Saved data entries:
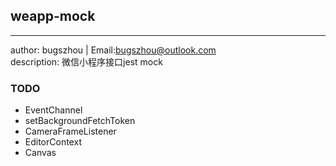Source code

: ## weapp-mock
----------------------------
author: bugszhou | Email:bugszhou@outlook.com <br>
description: 微信小程序接口jest mock

### TODO

- EventChannel
- setBackgroundFetchToken
- CameraFrameListener
- EditorContext
- Canvas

What you are asked to do:
Your response must reproduce every line of the data exactly, with images omitted.

Solution to this problem:
Source code

: ## weapp-mock
----------------------------
author: bugszhou | Email:bugszhou@outlook.com <br>
description: 微信小程序接口jest mock

### TODO

- EventChannel
- setBackgroundFetchToken
- CameraFrameListener
- EditorContext
- Canvas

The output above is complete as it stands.